Bright frame finders
In this method, the frame of bright light is presented in a telescopic finder by putting a half-silvered mirror within the viewfinder, at an angle that allows it to reflect frames on the side and illuminated by light coming from a transparent panel located on the camera’s front (often located near an optical viewfinder).
Keplerian viewfinders make use of the reversed Kepler telescope. To simplify explanations, the Keplerian viewfinder can be described as an (optical) improvement over the Galilean telescope, which creates an image that is upside down. In viewfinders designed for cameras, there is a prism that can reverse the image to ensure it can be seen from the opposite direction up. This lets the path of lighting becomes folded (like when you use a pair of binoculars), which results in an image finder that fits the space available in the camera (as is the case with the Canon Demi). The brightness and clarity of the Keplerian finder are also improved in the same manner binoculars can improve the basic telescope.
Parallax mistakes and their correction
Parallax errors occur whenever an object has to be observed from two different lines of vision, as when the viewfinder must be in a different direction from the lens of the camera (usually over and usually to either side). The amount of error is dependent upon the distance. It’s not significant for distant scenes. However, it is significant when close-up objects are in focus that can cause incorrect framing.
Correction of parallax errors in telescopic viewfinders is done in a variety of methods. The most basic is to use a second frame-lines that are part of the bright-line finder, which indicate the boundaries of the area that will be captured when it is in close focus. A more sophisticated approach is to make the bright lines of the finder can be adjusted mechanically (reposition) to match the camera lens’s adjustment of focus. Another option was to create an instrument that could adjust an angle for a telescopic locater (this was not a common practice).
Ground glass screens
This piece would not have been complete without a brief mention of ground glass screens. These screens also serve as viewfinders.
In reflex cameras where the subject is seen by a mirror. It reflects the light from the lens onto a ground-glass focusing screen. The main difference between the single-lens reflex (SLR) and twin-lens reflex (TLR) is that in an SLR camera, the mirror is moved prior to the exposure (to let the light be focused onto the film); however, in the TLR camera, the mirror, as well as the screen for focusing, are set up as a viewfinder. The image is taken using the twin lens.
The most basic screen is seen from above. This is referred to as a waist-level finder. The view on the finders is reversed left-to-right. Fresnel lenses (made from a series of concentric rings designed to disperse light) is typically placed over the screen used to focus, to increase the brightness of the screen’s corners.

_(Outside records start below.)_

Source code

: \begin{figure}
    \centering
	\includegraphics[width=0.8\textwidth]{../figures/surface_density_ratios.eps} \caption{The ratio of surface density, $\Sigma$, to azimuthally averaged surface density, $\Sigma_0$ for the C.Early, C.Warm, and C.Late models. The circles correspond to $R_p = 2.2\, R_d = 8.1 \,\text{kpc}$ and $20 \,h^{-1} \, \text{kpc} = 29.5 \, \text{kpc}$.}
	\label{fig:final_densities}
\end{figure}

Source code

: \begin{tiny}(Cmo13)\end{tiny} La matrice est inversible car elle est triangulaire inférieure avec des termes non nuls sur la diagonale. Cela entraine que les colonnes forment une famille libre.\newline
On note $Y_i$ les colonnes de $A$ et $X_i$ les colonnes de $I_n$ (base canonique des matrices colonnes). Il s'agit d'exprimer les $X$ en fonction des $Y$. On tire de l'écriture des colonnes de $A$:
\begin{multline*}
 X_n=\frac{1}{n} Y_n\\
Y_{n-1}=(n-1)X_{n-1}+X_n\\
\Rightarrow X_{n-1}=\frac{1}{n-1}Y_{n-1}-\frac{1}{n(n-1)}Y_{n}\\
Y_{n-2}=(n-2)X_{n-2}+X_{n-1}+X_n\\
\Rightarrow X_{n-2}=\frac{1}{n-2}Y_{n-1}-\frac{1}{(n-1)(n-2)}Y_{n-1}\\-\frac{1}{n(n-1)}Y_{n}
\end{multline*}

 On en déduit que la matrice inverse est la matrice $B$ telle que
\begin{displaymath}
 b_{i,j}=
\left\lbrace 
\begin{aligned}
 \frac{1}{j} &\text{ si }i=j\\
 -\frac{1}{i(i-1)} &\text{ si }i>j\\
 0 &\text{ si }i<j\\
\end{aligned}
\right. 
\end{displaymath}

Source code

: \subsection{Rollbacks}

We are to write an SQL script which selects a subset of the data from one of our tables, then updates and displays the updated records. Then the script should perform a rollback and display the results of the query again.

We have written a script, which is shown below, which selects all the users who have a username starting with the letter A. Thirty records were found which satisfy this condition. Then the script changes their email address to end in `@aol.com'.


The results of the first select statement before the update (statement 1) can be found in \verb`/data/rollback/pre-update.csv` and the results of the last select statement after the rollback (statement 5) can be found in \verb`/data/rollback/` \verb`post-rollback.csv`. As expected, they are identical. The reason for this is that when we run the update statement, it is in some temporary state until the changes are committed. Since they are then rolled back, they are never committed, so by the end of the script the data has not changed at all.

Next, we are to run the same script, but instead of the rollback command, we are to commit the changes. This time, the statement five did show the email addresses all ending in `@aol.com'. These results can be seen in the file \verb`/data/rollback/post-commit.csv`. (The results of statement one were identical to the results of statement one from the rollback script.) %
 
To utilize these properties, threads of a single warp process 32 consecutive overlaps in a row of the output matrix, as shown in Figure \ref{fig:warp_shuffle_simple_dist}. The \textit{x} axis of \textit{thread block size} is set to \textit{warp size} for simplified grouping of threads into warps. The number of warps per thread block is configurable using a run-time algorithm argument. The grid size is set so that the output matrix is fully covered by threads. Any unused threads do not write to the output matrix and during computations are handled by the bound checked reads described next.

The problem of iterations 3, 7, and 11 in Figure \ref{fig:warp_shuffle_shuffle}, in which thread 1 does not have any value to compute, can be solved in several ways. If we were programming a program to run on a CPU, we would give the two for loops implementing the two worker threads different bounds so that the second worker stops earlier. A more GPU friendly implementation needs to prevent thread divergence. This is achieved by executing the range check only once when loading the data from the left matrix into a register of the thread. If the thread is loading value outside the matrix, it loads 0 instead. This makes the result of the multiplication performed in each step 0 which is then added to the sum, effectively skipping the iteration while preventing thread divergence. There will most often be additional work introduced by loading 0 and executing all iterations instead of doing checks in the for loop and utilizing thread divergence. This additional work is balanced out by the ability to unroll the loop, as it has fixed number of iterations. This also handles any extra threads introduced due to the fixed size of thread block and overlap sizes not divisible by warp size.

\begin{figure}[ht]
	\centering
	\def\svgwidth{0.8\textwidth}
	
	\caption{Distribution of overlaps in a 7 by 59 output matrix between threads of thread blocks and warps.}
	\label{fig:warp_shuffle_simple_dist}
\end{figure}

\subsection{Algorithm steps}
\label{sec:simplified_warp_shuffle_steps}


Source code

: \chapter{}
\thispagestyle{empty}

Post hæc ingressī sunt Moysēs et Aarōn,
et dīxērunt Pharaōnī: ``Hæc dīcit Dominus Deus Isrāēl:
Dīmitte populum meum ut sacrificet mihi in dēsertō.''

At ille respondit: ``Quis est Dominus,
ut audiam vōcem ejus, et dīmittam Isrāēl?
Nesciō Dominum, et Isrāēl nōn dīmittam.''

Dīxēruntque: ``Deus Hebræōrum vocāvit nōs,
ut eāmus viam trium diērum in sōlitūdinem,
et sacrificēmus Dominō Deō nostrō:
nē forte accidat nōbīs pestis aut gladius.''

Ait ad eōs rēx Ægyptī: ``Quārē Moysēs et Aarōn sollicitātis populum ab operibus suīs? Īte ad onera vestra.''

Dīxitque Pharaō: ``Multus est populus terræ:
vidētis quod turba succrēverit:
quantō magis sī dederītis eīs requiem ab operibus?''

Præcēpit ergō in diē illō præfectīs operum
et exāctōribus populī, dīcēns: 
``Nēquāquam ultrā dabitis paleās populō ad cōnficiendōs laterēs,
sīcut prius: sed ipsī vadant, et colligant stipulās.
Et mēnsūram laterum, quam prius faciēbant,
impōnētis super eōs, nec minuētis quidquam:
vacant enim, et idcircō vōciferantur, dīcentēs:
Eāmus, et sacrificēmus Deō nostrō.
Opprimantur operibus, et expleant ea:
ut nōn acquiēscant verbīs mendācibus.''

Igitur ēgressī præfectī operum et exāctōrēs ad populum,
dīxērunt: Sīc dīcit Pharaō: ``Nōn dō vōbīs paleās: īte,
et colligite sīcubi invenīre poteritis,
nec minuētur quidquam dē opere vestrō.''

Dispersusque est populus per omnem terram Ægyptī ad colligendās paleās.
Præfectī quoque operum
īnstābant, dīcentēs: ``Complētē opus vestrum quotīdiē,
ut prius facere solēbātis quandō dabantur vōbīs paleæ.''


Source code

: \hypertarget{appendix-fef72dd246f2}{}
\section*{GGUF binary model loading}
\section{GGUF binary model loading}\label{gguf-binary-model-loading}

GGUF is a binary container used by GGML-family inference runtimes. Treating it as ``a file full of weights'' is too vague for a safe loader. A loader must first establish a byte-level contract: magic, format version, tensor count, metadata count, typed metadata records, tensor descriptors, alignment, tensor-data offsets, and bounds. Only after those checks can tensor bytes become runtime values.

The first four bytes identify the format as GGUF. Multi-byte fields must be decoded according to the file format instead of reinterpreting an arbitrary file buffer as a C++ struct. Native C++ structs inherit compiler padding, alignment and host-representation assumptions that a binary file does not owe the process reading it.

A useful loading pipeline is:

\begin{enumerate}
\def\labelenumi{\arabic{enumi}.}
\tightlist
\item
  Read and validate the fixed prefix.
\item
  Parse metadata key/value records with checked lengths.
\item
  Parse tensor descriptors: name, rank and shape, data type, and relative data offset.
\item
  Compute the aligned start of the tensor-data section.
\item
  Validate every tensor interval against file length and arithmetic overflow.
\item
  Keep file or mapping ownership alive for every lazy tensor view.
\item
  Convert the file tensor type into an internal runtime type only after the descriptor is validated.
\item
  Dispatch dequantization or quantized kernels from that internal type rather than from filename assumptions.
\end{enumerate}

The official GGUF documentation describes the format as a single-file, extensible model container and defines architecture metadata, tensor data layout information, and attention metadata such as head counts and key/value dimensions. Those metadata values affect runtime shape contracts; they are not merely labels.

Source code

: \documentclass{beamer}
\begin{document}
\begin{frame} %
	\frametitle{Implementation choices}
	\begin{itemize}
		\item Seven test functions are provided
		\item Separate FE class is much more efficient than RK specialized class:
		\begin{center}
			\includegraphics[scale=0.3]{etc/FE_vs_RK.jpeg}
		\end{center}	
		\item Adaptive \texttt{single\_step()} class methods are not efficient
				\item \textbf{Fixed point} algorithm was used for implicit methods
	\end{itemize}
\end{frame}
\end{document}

This method was a viewfinder made of ground glass was utilized in the very first wet plate cameras, however, without mirrors.
In the latest SLR cameras, light is reflected through a pentaprism, which provides an eye-level viewfinder. The pentaprism does not just alter the path of lighting, but it additionally alters the image so that it can be seen in the correct direction. Pentaprisms do not suffer from errors in parallax because they are viewed and captured by identical lenses.